***** EXTRACTED INFORMATION

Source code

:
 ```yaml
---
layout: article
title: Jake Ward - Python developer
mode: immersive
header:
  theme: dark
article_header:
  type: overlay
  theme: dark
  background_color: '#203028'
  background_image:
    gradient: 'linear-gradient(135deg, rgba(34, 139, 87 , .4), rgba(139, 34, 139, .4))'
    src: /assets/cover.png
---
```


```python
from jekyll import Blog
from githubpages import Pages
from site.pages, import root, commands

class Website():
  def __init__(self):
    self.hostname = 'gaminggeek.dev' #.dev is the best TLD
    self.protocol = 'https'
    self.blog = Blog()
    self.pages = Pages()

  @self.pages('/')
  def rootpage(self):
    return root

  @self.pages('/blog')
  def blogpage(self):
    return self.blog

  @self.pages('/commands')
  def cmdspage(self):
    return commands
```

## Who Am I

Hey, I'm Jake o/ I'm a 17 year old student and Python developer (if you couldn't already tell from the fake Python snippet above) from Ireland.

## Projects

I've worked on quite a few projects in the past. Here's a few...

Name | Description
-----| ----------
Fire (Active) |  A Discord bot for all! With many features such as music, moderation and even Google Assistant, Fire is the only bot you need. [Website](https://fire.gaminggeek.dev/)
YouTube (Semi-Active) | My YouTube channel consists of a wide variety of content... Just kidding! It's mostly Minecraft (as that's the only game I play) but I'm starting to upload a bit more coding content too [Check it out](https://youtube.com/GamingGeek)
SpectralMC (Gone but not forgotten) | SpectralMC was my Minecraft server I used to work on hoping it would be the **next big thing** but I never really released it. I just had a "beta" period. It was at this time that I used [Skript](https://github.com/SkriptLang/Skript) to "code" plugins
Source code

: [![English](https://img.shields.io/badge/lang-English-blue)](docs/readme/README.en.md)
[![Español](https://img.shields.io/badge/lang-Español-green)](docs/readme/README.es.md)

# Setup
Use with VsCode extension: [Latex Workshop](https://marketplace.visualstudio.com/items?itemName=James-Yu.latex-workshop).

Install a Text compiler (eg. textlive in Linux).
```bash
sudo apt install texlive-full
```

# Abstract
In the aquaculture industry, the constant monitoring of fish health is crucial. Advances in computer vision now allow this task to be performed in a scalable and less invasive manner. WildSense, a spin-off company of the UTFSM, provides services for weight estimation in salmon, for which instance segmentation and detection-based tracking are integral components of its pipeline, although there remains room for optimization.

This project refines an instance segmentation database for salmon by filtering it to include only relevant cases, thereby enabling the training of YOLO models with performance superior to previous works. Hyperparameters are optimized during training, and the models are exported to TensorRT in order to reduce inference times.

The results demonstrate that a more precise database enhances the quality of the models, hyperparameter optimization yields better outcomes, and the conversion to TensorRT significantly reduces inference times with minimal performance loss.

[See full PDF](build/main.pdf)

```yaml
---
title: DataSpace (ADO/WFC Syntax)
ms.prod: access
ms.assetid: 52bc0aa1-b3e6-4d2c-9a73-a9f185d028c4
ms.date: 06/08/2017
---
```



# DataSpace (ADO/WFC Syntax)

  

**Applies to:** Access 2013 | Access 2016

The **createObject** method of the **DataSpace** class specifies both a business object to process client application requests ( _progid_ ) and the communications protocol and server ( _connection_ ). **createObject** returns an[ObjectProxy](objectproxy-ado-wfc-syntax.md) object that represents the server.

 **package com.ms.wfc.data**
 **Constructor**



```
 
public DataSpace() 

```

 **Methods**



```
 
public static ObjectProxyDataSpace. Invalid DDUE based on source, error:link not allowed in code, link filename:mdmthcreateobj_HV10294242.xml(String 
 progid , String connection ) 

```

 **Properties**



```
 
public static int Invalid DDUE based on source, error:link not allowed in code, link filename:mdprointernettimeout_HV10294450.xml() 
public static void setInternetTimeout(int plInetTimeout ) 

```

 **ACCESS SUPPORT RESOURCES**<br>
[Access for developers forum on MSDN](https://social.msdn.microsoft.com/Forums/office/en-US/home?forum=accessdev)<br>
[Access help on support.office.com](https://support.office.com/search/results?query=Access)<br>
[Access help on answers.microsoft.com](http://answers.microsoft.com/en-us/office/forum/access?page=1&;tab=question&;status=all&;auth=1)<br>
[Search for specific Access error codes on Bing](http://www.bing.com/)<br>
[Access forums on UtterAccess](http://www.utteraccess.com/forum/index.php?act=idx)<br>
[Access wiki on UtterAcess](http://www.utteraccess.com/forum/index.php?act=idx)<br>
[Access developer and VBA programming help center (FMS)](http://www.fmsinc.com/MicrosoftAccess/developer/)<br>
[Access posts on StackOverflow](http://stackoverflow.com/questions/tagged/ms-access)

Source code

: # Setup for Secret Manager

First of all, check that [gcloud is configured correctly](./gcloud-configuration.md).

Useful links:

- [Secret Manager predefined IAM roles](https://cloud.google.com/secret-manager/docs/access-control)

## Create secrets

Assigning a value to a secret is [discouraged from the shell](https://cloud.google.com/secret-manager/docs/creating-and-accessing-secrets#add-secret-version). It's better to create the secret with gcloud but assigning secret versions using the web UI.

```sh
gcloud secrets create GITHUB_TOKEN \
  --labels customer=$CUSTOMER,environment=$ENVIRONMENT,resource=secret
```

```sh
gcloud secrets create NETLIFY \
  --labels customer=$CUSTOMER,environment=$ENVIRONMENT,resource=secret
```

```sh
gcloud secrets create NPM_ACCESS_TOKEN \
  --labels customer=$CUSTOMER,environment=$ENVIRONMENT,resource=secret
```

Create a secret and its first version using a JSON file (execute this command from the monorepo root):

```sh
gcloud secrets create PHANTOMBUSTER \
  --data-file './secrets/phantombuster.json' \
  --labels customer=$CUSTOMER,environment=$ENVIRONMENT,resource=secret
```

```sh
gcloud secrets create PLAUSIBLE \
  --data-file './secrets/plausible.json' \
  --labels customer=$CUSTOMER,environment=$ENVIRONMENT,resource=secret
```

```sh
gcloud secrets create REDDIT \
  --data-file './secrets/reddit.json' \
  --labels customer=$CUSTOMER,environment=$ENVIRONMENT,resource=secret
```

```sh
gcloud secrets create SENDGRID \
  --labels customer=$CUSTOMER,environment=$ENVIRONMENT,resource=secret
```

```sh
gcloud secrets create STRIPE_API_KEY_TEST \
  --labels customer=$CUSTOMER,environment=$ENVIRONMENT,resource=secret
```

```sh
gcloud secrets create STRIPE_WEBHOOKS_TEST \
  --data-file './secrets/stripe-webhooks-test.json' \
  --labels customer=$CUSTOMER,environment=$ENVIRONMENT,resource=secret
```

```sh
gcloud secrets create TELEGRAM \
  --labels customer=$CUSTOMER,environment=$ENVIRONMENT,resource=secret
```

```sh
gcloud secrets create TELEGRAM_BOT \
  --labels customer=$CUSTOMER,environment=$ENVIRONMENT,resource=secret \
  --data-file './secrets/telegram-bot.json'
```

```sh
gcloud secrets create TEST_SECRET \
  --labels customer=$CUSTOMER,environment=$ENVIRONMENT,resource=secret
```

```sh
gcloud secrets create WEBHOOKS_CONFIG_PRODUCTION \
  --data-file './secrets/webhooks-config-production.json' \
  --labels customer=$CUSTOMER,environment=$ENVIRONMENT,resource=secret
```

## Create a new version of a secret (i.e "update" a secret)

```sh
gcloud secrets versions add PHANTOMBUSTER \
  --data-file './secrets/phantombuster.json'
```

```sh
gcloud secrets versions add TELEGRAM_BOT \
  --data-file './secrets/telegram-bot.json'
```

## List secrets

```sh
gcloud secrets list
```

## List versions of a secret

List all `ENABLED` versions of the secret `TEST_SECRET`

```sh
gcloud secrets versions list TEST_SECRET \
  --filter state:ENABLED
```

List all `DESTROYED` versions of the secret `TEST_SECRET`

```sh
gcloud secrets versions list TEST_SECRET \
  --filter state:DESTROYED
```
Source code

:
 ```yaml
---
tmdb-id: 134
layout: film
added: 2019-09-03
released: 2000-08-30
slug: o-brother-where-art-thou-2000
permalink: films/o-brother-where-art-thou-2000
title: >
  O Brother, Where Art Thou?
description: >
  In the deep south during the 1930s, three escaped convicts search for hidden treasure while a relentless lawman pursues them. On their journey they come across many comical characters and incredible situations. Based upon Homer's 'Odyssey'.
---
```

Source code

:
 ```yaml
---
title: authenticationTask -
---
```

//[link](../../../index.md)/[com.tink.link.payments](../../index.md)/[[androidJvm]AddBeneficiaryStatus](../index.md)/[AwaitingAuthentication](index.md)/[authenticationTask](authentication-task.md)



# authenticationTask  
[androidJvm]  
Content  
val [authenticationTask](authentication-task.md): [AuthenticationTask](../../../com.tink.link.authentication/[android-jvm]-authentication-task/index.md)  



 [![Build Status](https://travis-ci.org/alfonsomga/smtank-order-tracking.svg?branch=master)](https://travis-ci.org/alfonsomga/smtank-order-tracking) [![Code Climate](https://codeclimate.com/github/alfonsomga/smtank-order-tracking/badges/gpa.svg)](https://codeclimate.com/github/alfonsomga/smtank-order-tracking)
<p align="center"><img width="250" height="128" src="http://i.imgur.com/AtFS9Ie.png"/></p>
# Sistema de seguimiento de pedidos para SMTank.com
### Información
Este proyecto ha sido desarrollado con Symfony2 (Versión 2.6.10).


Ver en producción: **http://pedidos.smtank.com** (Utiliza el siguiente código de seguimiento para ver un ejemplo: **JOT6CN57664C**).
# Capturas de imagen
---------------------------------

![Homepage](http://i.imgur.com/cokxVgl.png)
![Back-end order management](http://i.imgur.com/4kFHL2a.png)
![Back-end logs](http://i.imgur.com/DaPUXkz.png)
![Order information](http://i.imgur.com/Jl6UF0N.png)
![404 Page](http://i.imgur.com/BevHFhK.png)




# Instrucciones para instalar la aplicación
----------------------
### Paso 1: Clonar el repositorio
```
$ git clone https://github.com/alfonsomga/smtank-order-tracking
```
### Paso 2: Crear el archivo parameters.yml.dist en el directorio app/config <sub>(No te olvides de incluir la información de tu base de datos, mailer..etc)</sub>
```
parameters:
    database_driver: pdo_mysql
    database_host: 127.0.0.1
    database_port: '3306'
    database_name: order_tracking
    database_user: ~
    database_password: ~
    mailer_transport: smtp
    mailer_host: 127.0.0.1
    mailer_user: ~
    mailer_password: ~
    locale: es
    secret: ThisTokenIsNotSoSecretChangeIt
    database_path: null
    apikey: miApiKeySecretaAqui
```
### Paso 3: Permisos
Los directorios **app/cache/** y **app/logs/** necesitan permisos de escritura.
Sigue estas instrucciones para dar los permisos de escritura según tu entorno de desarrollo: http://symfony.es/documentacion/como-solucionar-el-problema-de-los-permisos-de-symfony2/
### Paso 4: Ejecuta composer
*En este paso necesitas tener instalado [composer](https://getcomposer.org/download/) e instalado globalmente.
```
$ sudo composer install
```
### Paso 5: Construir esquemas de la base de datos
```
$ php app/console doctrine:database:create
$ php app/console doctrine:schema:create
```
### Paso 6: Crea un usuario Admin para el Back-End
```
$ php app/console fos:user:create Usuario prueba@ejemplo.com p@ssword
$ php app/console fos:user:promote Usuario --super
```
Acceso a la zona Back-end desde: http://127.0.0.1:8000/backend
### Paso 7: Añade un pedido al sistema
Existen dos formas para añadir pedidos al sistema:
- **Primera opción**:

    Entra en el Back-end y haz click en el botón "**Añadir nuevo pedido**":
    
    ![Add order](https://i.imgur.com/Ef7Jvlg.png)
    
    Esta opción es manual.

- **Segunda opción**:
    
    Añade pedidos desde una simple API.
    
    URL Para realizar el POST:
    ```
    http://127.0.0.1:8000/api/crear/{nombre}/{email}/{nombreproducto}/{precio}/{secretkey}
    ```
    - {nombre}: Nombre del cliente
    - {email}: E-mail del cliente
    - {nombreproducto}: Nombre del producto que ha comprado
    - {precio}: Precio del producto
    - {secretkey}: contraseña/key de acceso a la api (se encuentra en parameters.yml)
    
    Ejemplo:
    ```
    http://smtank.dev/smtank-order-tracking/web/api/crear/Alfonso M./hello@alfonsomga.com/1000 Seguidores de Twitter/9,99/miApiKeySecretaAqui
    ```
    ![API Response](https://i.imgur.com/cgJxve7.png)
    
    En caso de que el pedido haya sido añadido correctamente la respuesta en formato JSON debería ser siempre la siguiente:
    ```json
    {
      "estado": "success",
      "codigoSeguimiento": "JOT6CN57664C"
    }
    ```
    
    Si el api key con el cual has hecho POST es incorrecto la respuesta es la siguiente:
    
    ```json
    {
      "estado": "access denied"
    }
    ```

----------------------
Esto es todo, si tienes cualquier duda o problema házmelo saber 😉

**********

WHAT IS REQUIRED
Which lines of the records above hold the word "sudo"? Copy each of them.

RESPONSE
sudo apt install texlive-full
$ sudo composer install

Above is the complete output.